Reputation: 5
I have a large dataframe that has location names tagged to GPS coordinates. However, multiple locations are tagged onto one GPS coordinates, and that should not be the case. I would like to create a new column in this dataframe that lists out the other locations tagged onto the GPS coordinates.
I know this is probably overkill, but currently, I'm using a cKDTree to return the other locations tagged onto the GPS. However, I'm only getting half the picture, and I'm not sure where the hiccups are coming from.

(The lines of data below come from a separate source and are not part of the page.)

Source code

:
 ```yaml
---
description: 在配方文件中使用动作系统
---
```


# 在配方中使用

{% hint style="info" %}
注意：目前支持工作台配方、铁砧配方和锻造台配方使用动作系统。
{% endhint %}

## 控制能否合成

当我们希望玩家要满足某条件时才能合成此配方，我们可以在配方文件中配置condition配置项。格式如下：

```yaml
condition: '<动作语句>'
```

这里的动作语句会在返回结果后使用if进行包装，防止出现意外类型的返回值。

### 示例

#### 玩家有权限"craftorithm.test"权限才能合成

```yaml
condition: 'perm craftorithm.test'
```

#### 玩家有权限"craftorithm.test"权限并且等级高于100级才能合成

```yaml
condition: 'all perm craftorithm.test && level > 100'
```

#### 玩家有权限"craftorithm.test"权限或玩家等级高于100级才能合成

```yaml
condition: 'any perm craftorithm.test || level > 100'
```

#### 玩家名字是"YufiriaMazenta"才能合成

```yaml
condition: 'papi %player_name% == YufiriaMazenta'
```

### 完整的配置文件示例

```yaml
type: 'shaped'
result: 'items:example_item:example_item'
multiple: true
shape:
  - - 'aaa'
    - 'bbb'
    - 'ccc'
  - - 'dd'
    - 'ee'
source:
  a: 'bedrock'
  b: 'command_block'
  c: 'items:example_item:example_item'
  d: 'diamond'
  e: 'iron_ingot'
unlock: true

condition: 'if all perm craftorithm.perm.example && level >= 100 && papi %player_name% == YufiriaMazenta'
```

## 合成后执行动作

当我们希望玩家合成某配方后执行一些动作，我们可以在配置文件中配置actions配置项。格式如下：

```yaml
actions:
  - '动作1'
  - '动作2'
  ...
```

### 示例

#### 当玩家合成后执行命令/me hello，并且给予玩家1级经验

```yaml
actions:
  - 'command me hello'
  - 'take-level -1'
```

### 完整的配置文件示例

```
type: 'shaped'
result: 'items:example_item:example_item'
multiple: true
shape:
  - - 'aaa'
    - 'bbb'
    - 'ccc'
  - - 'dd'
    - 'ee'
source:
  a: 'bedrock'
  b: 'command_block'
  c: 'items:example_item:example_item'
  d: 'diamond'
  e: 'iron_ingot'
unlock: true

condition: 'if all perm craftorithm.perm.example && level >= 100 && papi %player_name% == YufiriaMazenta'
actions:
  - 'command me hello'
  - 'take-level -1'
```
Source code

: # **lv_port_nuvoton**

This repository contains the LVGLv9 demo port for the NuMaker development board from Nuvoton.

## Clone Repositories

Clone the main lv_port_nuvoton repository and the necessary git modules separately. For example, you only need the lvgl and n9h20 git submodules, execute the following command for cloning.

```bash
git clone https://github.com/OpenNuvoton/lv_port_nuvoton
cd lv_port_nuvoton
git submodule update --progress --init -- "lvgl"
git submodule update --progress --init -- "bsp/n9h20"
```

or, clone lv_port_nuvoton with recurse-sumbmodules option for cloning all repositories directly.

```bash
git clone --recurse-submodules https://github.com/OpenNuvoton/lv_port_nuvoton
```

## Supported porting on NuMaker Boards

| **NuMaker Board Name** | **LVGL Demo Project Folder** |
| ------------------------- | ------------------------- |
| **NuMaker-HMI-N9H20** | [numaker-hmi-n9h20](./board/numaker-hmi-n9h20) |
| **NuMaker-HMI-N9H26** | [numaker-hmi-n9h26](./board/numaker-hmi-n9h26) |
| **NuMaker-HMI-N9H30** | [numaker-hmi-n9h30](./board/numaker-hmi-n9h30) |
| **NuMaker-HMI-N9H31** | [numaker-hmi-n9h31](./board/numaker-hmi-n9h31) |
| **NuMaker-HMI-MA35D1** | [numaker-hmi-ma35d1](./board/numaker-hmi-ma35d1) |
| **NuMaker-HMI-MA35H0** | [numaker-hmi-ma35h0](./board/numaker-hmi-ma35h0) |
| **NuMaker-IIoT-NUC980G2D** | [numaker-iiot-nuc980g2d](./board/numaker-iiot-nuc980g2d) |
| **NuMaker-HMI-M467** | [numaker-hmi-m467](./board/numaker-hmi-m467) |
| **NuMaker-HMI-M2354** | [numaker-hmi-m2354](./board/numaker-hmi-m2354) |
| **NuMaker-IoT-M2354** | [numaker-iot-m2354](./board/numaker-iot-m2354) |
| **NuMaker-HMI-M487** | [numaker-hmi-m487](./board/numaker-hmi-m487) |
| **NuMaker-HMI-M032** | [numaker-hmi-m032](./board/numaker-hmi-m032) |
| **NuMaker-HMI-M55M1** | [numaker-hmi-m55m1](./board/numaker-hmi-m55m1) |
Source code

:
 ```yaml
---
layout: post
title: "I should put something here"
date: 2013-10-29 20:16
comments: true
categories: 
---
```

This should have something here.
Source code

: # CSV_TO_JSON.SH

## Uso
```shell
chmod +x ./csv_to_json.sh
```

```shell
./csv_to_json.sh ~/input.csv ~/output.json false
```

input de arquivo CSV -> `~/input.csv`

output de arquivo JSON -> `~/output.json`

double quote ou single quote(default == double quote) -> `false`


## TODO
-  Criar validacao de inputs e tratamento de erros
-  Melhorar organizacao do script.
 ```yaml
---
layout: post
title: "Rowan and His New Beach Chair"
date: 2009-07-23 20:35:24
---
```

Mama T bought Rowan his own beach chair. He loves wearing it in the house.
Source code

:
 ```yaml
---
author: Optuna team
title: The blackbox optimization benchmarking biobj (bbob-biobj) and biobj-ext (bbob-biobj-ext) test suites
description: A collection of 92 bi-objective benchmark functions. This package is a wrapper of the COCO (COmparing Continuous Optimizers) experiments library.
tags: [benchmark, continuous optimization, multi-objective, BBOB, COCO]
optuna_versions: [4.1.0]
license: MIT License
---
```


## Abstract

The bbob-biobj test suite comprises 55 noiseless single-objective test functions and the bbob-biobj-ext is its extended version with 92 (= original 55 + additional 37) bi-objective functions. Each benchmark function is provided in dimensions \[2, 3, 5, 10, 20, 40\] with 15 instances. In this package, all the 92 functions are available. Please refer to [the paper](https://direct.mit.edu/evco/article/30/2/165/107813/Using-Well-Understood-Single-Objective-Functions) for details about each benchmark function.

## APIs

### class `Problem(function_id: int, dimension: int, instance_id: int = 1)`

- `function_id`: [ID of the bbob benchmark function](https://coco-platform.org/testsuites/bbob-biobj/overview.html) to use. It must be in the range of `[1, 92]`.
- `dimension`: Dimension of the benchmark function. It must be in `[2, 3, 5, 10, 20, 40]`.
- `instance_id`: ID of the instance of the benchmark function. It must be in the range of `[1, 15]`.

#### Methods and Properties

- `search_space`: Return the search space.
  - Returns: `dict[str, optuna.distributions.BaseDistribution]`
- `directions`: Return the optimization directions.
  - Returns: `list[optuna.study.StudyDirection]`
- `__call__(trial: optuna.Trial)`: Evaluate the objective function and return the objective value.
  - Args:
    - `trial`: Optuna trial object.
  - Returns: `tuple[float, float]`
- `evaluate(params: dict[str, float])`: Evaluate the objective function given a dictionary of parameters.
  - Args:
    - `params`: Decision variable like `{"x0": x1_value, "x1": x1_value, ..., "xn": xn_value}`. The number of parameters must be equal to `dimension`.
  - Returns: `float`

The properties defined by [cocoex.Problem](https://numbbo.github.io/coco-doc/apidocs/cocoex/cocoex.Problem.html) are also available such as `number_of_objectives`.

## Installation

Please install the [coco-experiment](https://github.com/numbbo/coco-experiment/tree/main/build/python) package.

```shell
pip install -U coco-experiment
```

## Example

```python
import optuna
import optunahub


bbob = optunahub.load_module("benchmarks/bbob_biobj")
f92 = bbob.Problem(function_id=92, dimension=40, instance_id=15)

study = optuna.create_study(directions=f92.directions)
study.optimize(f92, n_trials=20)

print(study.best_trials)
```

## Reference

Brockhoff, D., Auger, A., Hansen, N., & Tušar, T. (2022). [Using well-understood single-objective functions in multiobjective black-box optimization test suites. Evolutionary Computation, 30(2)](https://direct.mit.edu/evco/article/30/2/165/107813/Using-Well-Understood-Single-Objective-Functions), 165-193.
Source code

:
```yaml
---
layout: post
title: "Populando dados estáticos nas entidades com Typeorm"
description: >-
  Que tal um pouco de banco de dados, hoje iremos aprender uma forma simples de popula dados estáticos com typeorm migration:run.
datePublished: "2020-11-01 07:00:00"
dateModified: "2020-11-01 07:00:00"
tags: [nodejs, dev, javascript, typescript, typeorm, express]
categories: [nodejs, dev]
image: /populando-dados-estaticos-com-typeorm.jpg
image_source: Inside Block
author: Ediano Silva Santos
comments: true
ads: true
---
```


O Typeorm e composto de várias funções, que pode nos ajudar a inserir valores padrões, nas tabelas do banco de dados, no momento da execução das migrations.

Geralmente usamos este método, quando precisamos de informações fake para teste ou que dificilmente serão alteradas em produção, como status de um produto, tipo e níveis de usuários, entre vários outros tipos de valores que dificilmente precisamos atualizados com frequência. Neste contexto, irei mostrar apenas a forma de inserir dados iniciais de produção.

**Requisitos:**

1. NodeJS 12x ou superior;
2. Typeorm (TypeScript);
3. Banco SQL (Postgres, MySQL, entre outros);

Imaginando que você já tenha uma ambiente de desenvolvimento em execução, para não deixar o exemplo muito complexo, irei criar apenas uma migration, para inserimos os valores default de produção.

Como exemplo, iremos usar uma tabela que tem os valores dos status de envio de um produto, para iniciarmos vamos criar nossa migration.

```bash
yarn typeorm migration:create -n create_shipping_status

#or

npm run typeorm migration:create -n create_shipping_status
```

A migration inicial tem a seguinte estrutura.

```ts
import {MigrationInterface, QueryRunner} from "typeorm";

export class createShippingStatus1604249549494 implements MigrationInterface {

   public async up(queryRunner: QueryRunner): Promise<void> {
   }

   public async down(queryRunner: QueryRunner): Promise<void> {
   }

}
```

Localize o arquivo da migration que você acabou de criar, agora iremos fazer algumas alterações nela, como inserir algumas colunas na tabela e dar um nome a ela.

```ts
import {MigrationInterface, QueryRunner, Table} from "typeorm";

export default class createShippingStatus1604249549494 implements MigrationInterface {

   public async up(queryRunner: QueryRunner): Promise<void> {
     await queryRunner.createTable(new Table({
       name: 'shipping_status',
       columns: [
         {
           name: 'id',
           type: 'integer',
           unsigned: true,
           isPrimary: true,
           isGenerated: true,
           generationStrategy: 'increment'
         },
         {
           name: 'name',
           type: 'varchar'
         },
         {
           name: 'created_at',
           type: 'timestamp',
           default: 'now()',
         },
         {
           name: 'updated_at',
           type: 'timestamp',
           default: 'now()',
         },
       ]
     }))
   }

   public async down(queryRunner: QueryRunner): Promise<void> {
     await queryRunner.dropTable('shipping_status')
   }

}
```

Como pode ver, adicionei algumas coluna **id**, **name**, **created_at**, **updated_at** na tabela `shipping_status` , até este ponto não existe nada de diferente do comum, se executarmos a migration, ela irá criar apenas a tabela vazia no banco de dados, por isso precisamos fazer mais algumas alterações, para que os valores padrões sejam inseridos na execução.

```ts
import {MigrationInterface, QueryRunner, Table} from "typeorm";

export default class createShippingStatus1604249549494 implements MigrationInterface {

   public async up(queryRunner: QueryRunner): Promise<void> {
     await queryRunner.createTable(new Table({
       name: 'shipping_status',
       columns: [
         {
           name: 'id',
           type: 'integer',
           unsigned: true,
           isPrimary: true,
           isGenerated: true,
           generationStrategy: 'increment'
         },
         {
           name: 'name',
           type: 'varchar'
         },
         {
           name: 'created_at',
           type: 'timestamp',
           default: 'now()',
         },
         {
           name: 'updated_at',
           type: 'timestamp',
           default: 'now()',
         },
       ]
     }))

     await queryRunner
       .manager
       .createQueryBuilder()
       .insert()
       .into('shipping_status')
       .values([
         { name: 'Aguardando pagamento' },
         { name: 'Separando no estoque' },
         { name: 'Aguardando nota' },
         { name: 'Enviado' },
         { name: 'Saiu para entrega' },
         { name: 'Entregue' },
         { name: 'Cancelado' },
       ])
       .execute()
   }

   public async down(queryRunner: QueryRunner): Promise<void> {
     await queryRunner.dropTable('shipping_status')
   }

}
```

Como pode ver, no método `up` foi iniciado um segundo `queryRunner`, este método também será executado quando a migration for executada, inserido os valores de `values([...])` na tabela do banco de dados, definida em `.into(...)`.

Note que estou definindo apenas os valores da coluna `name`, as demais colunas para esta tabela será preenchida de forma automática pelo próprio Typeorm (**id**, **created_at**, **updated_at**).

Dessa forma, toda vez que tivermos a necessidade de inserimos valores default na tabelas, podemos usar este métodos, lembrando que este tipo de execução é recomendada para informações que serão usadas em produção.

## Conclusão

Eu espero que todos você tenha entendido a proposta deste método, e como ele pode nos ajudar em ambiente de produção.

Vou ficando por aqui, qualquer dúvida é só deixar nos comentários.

df_inventory['has_duplicates']= df_inventory.duplicated(subset=['lat,'lng'], keep=False)
for x in inventory_points:
inventory_index = inventory_tree.query_ball_point(x, 0)
if len(inventory_index)>1:
distance, index_points = inventory_tree.query(x, len(inventory_index))
for y in index_points:
df_inventory.duplicates.iloc[inventory_points.index(x)] = np.append(df_inventory.duplicates.iloc[inventory_points.index(x)], df_inventory.location.iloc[y])
df_inventory.duplicates.iloc[inventory_points.index(x)] = np.unique(df_inventory.duplicates.iloc[inventory_points.index(x)])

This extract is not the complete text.